DATA TO PROCESS Block Start
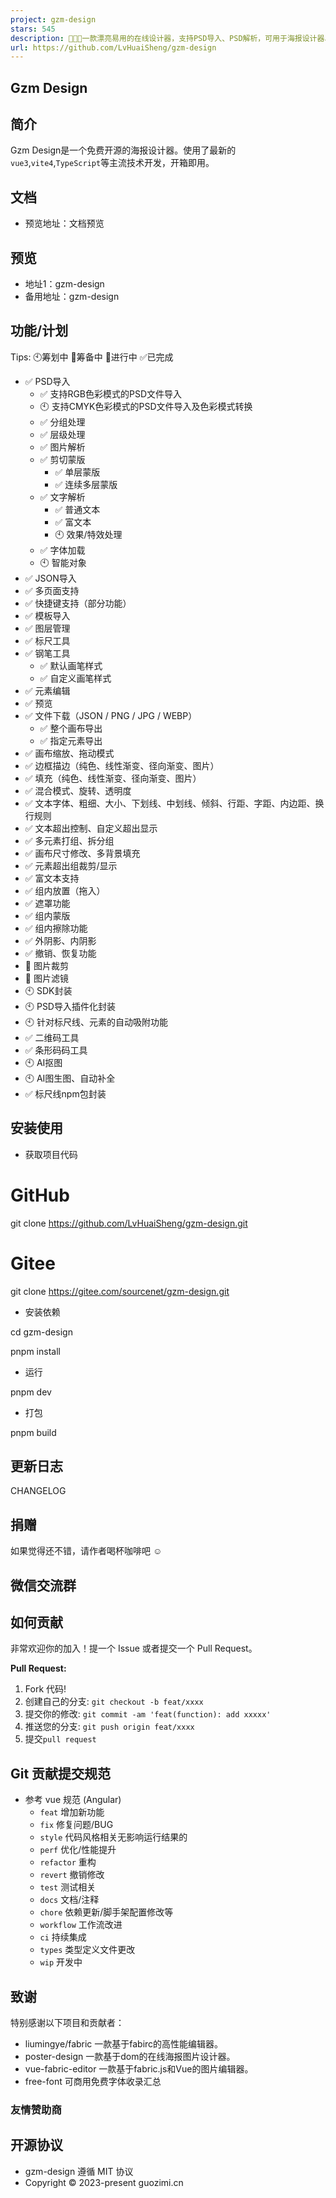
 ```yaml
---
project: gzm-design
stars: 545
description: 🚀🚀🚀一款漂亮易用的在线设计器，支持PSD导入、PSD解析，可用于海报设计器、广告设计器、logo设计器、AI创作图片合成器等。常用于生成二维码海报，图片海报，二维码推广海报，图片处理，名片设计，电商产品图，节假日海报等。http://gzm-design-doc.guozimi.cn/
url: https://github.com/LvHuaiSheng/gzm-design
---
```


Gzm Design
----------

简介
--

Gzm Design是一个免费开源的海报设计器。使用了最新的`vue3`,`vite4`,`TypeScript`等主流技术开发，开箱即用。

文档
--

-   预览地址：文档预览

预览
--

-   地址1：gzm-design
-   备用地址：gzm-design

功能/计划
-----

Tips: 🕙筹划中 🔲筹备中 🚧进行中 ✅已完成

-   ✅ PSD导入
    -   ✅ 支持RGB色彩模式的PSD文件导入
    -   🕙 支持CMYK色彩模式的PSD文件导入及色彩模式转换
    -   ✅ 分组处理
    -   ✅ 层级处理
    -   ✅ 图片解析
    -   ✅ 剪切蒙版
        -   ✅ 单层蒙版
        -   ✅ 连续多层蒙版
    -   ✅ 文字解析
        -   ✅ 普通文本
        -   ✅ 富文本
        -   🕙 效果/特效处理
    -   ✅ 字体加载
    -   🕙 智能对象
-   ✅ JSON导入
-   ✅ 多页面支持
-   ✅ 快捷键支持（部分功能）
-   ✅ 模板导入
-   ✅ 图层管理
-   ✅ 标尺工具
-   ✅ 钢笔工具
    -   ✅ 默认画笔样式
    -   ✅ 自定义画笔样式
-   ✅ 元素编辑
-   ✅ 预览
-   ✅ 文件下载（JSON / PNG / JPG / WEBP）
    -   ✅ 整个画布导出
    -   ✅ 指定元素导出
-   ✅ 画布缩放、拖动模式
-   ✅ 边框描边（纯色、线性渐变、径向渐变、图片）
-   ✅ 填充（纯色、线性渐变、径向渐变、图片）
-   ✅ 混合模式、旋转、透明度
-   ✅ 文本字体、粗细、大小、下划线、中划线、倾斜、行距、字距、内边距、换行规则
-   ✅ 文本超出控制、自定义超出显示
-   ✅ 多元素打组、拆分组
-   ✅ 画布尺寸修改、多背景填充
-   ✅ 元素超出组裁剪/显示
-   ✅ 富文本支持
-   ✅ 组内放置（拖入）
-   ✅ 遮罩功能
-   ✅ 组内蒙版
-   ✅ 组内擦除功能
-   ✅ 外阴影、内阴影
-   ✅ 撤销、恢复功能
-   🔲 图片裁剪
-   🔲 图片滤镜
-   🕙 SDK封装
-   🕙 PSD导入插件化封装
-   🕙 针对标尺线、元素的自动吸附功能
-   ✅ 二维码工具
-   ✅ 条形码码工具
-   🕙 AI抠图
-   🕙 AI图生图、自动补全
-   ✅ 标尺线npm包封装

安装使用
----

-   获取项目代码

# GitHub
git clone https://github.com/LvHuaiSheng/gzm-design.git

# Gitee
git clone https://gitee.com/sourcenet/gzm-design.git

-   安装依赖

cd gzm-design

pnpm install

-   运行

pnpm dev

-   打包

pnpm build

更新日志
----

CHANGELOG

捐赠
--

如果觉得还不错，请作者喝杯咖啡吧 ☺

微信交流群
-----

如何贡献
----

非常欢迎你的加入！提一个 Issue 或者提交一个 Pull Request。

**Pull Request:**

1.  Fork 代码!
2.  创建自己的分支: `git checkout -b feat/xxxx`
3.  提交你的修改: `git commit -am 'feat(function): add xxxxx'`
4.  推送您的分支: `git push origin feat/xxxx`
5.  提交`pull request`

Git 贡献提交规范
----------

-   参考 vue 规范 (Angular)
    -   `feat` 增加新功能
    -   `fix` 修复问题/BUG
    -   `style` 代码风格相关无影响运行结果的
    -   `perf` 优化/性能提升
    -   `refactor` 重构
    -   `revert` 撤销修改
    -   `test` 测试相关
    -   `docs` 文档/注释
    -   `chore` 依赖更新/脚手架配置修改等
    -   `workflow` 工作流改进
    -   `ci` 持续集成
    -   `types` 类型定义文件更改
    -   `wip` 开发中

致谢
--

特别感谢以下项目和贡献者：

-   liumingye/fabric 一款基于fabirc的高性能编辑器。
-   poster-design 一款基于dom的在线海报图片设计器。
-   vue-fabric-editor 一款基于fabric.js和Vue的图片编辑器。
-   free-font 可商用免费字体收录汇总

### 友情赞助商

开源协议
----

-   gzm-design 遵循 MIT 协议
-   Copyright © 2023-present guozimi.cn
DATA TO PROCESS Block End
DATA TO PROCESS Block Start
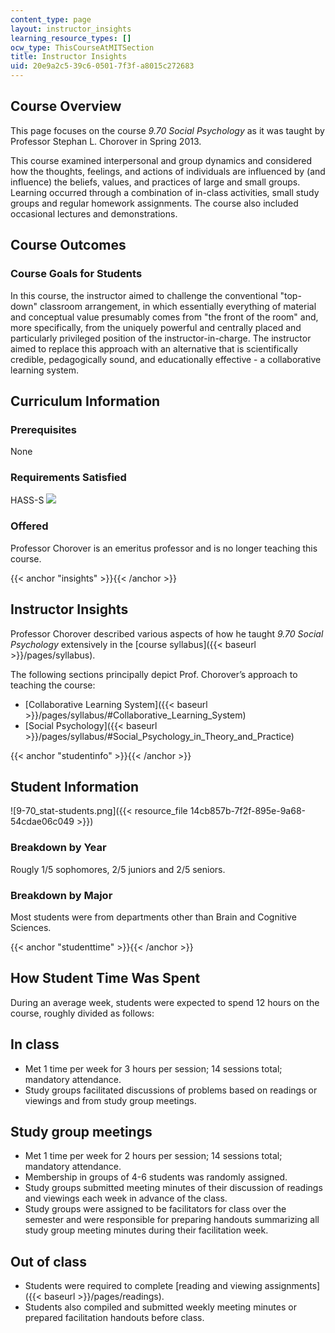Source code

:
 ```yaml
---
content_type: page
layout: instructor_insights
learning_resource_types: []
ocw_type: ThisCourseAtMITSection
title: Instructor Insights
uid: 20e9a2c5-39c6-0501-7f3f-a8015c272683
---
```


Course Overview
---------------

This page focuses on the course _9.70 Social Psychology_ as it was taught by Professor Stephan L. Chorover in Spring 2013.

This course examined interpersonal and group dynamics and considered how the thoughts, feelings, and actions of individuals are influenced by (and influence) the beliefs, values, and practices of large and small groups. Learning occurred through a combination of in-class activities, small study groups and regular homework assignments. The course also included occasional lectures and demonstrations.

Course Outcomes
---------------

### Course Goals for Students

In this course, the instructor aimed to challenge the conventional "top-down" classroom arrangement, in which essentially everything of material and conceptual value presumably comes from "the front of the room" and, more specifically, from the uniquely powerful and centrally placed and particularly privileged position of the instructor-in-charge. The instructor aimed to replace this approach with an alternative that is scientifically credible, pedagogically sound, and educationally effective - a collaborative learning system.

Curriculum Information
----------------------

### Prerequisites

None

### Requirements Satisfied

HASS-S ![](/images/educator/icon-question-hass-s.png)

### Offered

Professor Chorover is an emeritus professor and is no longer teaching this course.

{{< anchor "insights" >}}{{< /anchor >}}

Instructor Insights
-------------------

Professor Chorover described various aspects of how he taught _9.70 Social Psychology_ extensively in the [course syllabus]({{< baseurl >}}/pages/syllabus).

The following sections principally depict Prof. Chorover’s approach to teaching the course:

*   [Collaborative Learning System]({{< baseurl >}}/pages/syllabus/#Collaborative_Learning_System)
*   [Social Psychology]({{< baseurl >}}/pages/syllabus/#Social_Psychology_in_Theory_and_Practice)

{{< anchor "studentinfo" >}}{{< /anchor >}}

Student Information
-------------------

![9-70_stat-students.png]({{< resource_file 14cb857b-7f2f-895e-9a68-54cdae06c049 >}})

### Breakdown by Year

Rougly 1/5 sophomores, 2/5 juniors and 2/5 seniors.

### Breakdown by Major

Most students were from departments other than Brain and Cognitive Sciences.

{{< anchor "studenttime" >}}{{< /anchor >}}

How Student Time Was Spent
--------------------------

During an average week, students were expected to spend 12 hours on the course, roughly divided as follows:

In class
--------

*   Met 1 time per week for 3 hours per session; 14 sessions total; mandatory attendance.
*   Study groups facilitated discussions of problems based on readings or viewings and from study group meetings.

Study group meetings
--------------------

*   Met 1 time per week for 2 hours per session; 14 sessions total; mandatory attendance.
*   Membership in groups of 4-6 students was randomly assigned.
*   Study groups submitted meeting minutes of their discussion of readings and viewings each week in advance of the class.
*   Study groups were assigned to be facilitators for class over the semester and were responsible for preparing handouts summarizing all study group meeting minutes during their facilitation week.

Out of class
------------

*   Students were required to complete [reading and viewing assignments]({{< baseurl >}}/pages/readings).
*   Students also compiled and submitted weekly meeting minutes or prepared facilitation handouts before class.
DATA TO PROCESS Block End
■ YOUR OBJECTIVE ■
Could you set down, word for word, only the lines above from the line with "### Breakdown by Year" to the line with "for 2 hours", including both?

■ EXERCISE ANSWER ■
### Breakdown by Year

Rougly 1/5 sophomores, 2/5 juniors and 2/5 seniors.

### Breakdown by Major

Most students were from departments other than Brain and Cognitive Sciences.

{{< anchor "studenttime" >}}{{< /anchor >}}

How Student Time Was Spent
--------------------------

During an average week, students were expected to spend 12 hours on the course, roughly divided as follows:

In class
--------

*   Met 1 time per week for 3 hours per session; 14 sessions total; mandatory attendance.
*   Study groups facilitated discussions of problems based on readings or viewings and from study group meetings.

Study group meetings
--------------------

*   Met 1 time per week for 2 hours per session; 14 sessions total; mandatory attendance.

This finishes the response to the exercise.